Lewica bierze regiony? Chadecy oskrażają o manipulacje
Po południu zostaną ogłoszone wyniki sobotnich wyborów regionalnych na Słowacji.
2009-11-15, 07:20
Były one ważnym testem politycznym dla rządzącej lewicowej koalicji premiera Roberta Fico przed przyszłorocznymi wyborami do parlamentu.
Cztery miliony Słowaków wybierały 408 radnych i 56 marszałków wojewódzkich sejmików samorządowych. Na razie wiadomo jedno, że zawiodła frekwencja. Według nieoficjalnych danych do urn przyszło około 20 procent uprawnionych do głosowania.

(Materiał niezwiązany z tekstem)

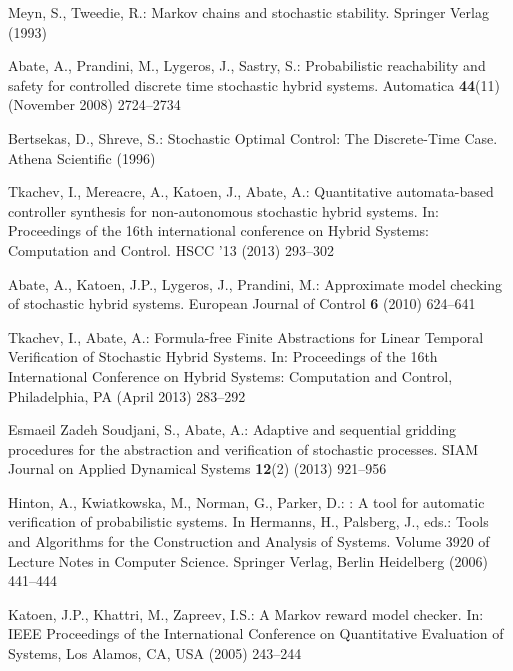 \documentclass{llncs}
\begin{document}
\newpage

\begin{thebibliography}{10}
Meyn, S., Tweedie, R.:
\newblock Markov chains and stochastic stability.
\newblock Springer Verlag (1993)

Abate, A., Prandini, M., Lygeros, J., Sastry, S.:
\newblock Probabilistic reachability and safety for controlled discrete time
  stochastic hybrid systems.
\newblock Automatica \textbf{44}(11) (November 2008)  2724--2734

{Bertsekas}, D., {Shreve}, S.:
\newblock Stochastic {O}ptimal {C}ontrol: {T}he {D}iscrete-{T}ime {C}ase.
\newblock Athena Scientific (1996)

Tkachev, I., Mereacre, A., Katoen, J., Abate, A.:
\newblock Quantitative automata-based controller synthesis for non-autonomous
  stochastic hybrid systems.
\newblock In: Proceedings of the 16th international conference on Hybrid
  Systems: Computation and Control. HSCC '13 (2013)  293--302

Abate, A., Katoen, J.P., Lygeros, J., Prandini, M.:
\newblock Approximate model checking of stochastic hybrid systems.
\newblock European Journal of Control \textbf{6} (2010)  624--641

Tkachev, I., Abate, A.:
\newblock Formula-free {F}inite {A}bstractions for {L}inear {T}emporal
  {V}erification of {S}tochastic {H}ybrid {S}ystems.
\newblock In: Proceedings of the 16th International Conference on Hybrid
  Systems: Computation and Control, Philadelphia, PA (April 2013)  283--292

{Esmaeil Zadeh Soudjani}, S., Abate, A.:
\newblock Adaptive and sequential gridding procedures for the abstraction and
  verification of stochastic processes.
\newblock SIAM Journal on Applied Dynamical Systems \textbf{12}(2) (2013)
  921--956

Hinton, A., Kwiatkowska, M., Norman, G., Parker, D.:
: A tool for automatic verification of probabilistic systems.
\newblock In Hermanns, H., Palsberg, J., eds.: Tools and Algorithms for the
  Construction and Analysis of Systems. Volume 3920 of Lecture Notes in
  Computer Science.
\newblock Springer Verlag, Berlin Heidelberg (2006)  441--444

Katoen, J.P., Khattri, M., Zapreev, I.S.:
\newblock A {M}arkov reward model checker.
\newblock In: IEEE Proceedings of the International Conference on Quantitative
  Evaluation of Systems, Los Alamos, CA, USA (2005)  243--244


\end{thebibliography}
\end{document}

Z pierwszych powyborczych sondaży wynika, że w wyborach zwyciężą kandydaci rządzącej lewicy. Do tej pory w organach samorządowych dominowała centro-prawica. Prawica ma jedak duże szanse na uzyskanie fotela marszałka w stolicy kraju, Bratysławie.
Centralna Komisja Wyborcza zarejestrowała liczne skargi obywateli na nieprawidłowości podczas głosowania. Aktywiści rządzących ugrupowań lewicowych mieli kupować po 5 euro głosy romskich obywateli. Oburzeni posłowie prawicowej Partii Chrześciańsko-Demokratycznej orzekli nawet, że "manipulacja głosami wyborców przypominała im Afganistan".